Maximizing the marginal likelihood gives a point estimate of \(\boldsymbol{\theta}\), which can overfit when data are scarce. A fully Bayesian treatment places a prior on \(\boldsymbol{\theta}\) and integrates over it, typically with Markov chain Monte Carlo such as Hamiltonian Monte Carlo or the No-U-Turn sampler. This propagates hyperparameter uncertainty into the predictions at the cost of much heavier computation. In practice marginal likelihood maximization is the default, with sampling reserved for small data settings where calibration matters most.

120.5 5. Scalability

120.5.1 5.1 The cubic bottleneck

The Cholesky factorization of an \(n \times n\) matrix costs \(O(n^3)\) time and the matrix itself costs \(O(n^2)\) memory. For a few thousand points this is fine on a laptop. Beyond roughly \(10^4\) points the exact GP becomes impractical, and this scaling is the central obstacle to applying GPs to modern datasets. The whole field of scalable GPs exists to break this barrier.

120.5.2 5.2 Sparse and inducing point methods

The dominant family of approximations summarizes the dataset with a small set of \(m \ll n\) inducing points \(Z\).
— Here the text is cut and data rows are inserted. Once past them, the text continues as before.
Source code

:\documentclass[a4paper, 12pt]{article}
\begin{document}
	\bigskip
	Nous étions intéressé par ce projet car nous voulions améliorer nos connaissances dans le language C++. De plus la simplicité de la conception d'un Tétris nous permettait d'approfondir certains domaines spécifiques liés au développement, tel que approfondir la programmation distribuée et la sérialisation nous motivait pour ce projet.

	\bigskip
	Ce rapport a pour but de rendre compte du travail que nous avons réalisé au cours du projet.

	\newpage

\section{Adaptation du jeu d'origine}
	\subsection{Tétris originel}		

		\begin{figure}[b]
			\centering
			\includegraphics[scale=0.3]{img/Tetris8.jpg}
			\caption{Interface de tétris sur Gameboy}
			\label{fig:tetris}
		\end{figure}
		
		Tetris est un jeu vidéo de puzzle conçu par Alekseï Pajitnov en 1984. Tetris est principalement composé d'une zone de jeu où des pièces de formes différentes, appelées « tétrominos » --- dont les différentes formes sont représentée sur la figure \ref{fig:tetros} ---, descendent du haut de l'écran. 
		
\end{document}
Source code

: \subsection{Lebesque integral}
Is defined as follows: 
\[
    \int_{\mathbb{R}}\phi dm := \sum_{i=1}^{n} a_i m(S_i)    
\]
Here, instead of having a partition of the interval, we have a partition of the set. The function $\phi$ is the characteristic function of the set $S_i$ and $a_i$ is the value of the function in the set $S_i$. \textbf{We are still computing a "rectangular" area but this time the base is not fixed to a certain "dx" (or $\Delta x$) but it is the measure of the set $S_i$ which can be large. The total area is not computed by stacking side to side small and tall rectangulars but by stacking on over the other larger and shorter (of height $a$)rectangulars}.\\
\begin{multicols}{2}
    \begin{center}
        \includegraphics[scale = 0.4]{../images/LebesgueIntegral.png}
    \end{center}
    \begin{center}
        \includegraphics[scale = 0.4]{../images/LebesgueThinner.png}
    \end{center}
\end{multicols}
The latent function at the inducing locations, \(\mathbf{u} = f(Z)\), acts as a sufficient statistic that the rest of the function depends on. Methods such as the fully independent training conditional and the variational free energy approach of Titsias reduce the cost to \(O(nm^2)\) time and \(O(nm)\) memory. The variational formulation is especially clean: it minimizes a Kullback-Leibler divergence to the exact posterior and jointly optimizes the inducing locations and the kernel hyperparameters through a single lower bound on the marginal likelihood.

120.5.3 5.3 Stochastic variational and deep approaches

Hensman and colleagues reformulated the variational bound so that it decomposes as a sum over data points. This allows minibatch training with stochastic gradient descent, pushing GPs to millions of observations and enabling non Gaussian likelihoods for classification and count data. Stacking GP layers gives deep Gaussian processes, which model functions whose smoothness varies across the input space, at the cost of approximate inference within and across layers.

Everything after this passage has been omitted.